• _WORK INSTRUCTION_:
What lines in the records include the string "cdots"? Return each one.
======== RECORDS FOR THIS TASK
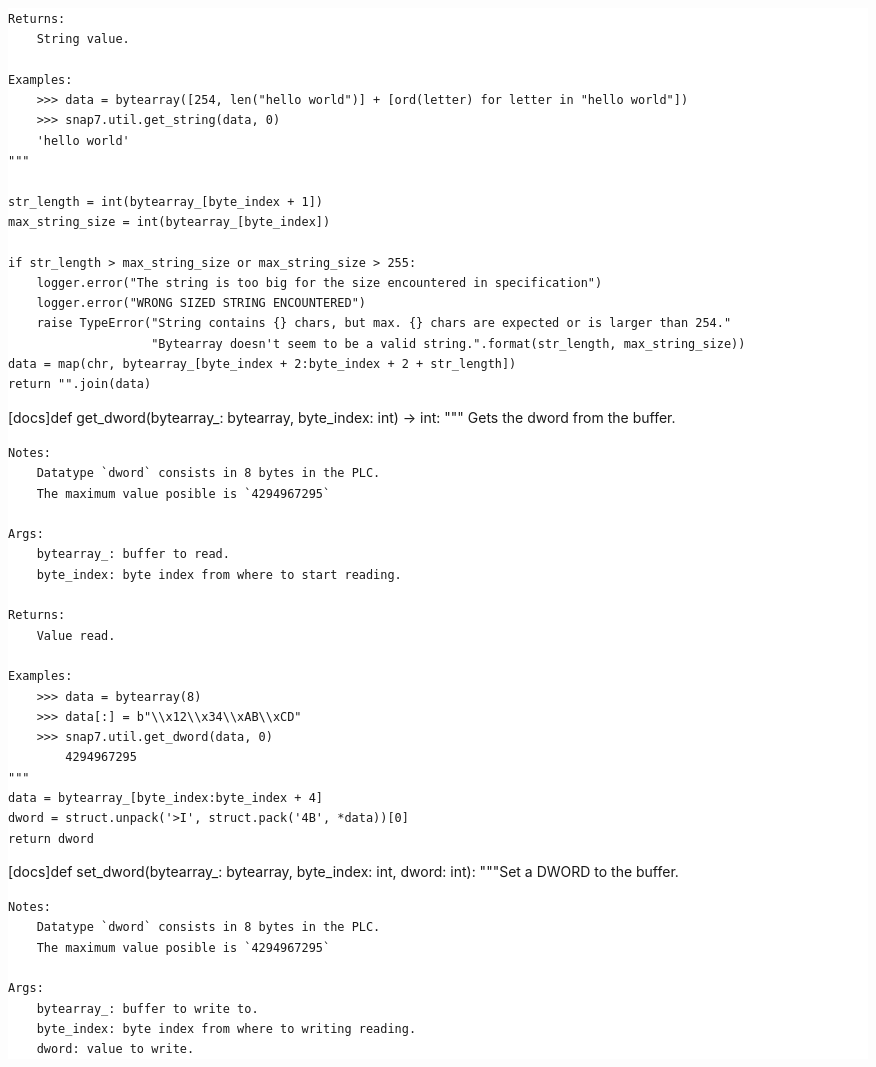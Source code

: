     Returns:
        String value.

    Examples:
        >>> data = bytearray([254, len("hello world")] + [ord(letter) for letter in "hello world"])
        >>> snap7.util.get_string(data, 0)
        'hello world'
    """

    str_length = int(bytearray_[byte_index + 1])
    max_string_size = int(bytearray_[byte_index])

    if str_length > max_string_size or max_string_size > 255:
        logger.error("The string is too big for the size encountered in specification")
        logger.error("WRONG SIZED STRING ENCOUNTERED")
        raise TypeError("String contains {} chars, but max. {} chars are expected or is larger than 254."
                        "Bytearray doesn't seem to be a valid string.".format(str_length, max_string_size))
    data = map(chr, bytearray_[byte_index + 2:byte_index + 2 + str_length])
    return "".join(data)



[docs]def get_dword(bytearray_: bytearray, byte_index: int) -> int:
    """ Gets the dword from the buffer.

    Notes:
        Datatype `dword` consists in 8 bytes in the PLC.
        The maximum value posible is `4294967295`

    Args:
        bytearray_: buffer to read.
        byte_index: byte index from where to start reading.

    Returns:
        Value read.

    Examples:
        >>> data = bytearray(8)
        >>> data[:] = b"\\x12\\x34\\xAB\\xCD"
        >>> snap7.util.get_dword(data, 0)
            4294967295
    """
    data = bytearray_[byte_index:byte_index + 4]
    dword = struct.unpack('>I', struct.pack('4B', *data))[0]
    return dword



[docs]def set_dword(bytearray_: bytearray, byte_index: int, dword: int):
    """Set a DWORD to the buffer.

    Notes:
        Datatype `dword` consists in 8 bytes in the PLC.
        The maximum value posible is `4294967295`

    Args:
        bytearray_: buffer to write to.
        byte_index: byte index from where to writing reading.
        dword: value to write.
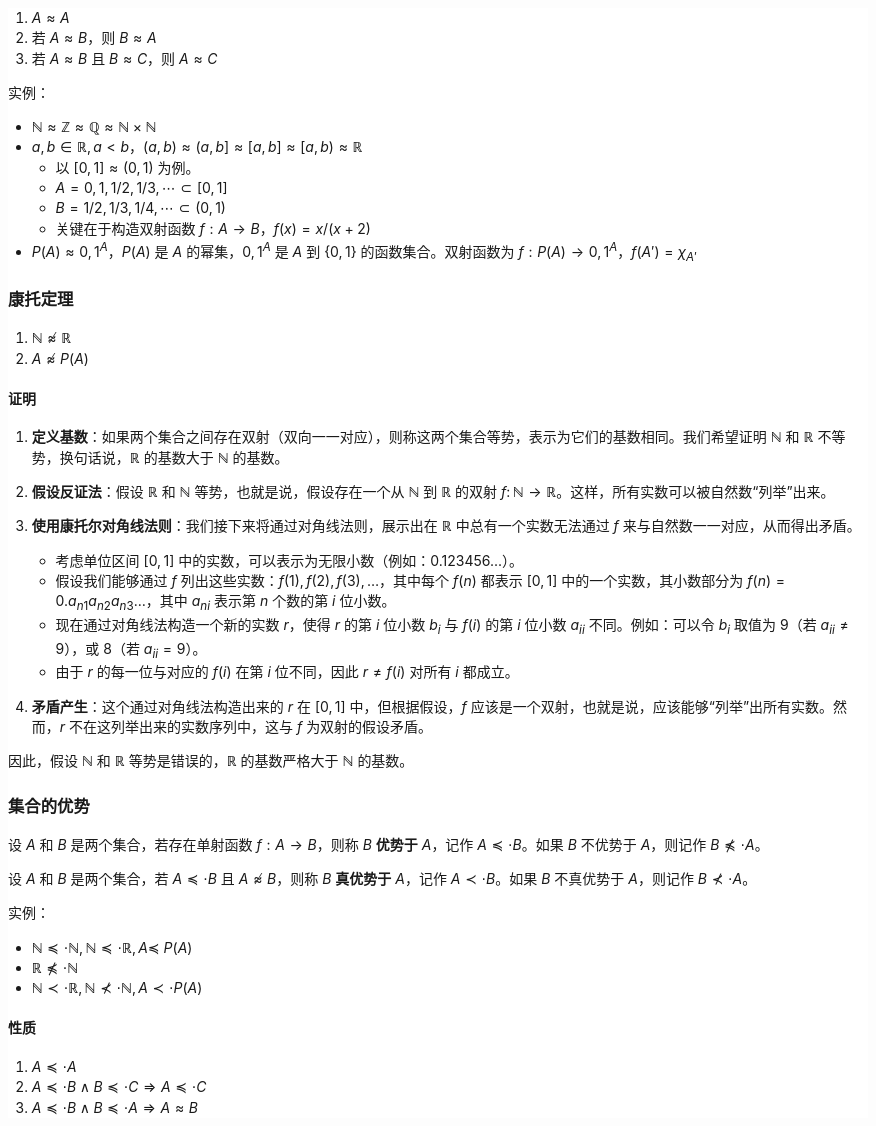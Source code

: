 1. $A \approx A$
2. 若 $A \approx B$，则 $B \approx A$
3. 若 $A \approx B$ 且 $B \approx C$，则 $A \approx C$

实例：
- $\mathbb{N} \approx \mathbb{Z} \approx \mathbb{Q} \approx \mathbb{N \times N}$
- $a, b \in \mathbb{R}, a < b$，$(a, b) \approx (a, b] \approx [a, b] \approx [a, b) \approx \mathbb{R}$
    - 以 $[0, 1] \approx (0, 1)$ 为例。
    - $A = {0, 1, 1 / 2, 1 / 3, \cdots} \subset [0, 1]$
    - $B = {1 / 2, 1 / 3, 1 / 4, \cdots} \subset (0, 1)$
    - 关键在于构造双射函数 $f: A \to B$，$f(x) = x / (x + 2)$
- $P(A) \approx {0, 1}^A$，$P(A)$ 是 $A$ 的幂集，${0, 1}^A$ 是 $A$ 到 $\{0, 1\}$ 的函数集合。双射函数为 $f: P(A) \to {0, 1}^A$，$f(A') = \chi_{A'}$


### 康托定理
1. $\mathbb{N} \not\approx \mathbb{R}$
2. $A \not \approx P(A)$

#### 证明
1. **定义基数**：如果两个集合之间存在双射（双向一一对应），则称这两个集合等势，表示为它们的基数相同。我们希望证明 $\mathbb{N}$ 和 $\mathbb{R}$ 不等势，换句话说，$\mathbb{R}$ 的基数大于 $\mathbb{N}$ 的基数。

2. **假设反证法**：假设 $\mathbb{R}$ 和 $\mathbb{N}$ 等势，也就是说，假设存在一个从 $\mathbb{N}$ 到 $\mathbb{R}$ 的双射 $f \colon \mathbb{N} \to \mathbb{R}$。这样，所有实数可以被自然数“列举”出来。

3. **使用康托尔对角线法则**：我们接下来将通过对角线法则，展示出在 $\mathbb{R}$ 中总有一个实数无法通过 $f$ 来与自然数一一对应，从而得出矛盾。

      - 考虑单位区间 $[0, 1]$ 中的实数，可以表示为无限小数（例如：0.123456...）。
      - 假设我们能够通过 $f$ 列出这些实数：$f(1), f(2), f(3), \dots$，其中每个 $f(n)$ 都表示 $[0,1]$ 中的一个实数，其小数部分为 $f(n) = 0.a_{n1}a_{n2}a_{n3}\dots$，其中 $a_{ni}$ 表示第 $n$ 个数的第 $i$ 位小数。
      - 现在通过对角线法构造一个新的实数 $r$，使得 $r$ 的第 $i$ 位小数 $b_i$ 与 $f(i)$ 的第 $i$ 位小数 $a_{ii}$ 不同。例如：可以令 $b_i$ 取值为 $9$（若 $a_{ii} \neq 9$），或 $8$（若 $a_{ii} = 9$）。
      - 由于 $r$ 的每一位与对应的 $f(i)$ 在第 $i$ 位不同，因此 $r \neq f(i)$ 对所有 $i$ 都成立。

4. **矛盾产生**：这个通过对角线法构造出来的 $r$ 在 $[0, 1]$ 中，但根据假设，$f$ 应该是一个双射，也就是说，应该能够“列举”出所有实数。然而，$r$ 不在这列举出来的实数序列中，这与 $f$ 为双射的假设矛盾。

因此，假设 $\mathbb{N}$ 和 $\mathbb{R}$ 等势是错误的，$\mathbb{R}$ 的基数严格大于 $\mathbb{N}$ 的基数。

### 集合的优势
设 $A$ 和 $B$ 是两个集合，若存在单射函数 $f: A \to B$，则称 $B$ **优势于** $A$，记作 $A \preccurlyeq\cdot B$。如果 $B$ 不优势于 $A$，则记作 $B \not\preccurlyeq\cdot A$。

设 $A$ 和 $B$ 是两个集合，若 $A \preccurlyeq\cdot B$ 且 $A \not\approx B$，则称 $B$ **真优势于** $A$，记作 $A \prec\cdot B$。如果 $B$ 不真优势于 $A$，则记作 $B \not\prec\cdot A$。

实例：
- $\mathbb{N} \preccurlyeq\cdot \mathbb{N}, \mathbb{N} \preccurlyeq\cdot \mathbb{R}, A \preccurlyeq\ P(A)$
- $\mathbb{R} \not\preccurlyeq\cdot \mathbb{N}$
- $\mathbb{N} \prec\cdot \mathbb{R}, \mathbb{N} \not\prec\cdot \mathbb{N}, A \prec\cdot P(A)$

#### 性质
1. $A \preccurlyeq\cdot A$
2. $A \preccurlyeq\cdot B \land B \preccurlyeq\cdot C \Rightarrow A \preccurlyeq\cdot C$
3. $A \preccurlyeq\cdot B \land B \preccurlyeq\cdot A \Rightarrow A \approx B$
================
• _WRITTEN SOLUTION_:
    - $A = {0, 1, 1 / 2, 1 / 3, \cdots} \subset [0, 1]$
    - $B = {1 / 2, 1 / 3, 1 / 4, \cdots} \subset (0, 1)$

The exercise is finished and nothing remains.